Absolute instability modes due to rescattering of stimulated Raman scattering in a large nonuniform plasma

TL;DR

This paper investigates the development of absolute instability modes caused by rescattering of stimulated Raman scattering in large nonuniform plasmas, revealing their growth, nonlinear effects, and potential impact on inertial confinement fusion experiments.

Contribution

It provides a theoretical and numerical analysis of absolute SRS modes due to rescattering, highlighting their characteristics and significance in plasma physics and fusion research.

Findings

Absolute SRS modes develop high phase velocity Langmuir waves.

Weak Landau damping allows the growth of absolute SRS in linear stage.

Nonlinear regime heats electrons to hundreds of keV.

Abstract

Absolute instability modes due to rescattering of SRS in a large nonuniform plasma are studied theoretically and numerically. The backscattered light of convective SRS can be considered as a pump light with a finite bandwidth. The different frequency components of the backscattered light can be coupled to develop absolute stimulated Raman scattering (SRS) and two plasmon decay (TPD) instability near their quarter-critical densities via rescattering process.

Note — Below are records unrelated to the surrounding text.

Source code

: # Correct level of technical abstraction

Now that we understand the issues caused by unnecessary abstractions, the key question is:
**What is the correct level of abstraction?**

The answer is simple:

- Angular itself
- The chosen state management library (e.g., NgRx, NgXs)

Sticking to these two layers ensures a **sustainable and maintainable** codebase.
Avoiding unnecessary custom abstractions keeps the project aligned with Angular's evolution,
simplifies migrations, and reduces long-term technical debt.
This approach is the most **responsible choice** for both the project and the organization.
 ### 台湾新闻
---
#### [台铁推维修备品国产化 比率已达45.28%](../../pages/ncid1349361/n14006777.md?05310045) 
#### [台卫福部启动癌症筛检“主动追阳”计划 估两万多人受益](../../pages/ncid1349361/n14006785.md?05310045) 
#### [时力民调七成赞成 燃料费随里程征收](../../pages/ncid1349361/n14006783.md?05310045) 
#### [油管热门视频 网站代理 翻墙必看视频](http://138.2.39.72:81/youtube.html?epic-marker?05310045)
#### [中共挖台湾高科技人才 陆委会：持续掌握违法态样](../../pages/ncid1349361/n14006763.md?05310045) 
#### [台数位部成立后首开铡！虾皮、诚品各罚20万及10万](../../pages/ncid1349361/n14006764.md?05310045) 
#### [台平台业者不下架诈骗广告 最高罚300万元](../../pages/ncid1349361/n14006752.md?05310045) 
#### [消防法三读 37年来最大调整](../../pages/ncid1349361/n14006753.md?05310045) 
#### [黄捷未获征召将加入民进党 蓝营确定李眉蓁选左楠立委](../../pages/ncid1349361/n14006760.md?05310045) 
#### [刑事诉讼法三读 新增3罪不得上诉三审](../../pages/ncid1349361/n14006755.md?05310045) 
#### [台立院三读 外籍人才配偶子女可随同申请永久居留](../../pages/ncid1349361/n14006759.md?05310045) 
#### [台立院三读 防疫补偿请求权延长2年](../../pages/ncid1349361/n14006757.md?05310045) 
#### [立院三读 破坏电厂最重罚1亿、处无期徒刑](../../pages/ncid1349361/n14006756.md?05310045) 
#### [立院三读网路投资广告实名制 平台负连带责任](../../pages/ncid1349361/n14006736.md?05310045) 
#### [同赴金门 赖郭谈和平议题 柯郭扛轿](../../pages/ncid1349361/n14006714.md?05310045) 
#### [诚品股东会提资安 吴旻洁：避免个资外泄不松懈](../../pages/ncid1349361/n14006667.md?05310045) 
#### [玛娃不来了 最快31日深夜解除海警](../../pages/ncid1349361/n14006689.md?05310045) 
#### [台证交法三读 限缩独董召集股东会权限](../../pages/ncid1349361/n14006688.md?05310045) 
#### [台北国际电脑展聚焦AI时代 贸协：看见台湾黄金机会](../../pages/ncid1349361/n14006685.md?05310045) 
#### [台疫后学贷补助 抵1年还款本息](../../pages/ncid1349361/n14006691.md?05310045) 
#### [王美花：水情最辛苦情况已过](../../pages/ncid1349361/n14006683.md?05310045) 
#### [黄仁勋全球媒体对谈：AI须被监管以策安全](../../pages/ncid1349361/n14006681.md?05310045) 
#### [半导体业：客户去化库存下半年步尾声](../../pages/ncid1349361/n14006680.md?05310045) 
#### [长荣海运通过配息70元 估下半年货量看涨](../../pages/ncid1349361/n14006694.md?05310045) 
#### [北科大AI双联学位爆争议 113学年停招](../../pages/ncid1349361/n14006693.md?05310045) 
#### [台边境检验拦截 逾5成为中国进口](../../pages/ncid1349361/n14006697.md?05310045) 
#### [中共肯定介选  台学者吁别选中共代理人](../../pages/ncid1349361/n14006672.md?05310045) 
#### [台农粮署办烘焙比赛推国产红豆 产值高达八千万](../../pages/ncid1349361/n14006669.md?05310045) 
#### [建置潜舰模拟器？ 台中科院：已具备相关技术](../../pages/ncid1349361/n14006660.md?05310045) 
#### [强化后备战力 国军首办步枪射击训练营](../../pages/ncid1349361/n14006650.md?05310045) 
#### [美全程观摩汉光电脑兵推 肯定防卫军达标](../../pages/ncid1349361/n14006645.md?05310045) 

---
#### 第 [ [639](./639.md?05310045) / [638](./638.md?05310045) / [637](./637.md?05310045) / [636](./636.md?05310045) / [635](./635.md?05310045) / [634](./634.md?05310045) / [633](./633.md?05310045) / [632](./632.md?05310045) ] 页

The absolute SRS mode develops a Langmuir wave with a high phase velocity about $c/\sqrt{3}$ with $c$ the light speed in vacuum. Given that most electrons are at low velocities in the linear stage, the absolute SRS mode grows with much weak Landau damping. When the interaction evolves into the nonlinear regime, the Langmuir wave can heat abundant electrons up to a few hundred keV. Our theoretical model is validated by particle-in-cell simulations. The absolute instabilities may play a considerable role in the experiments of inertial confined fusion.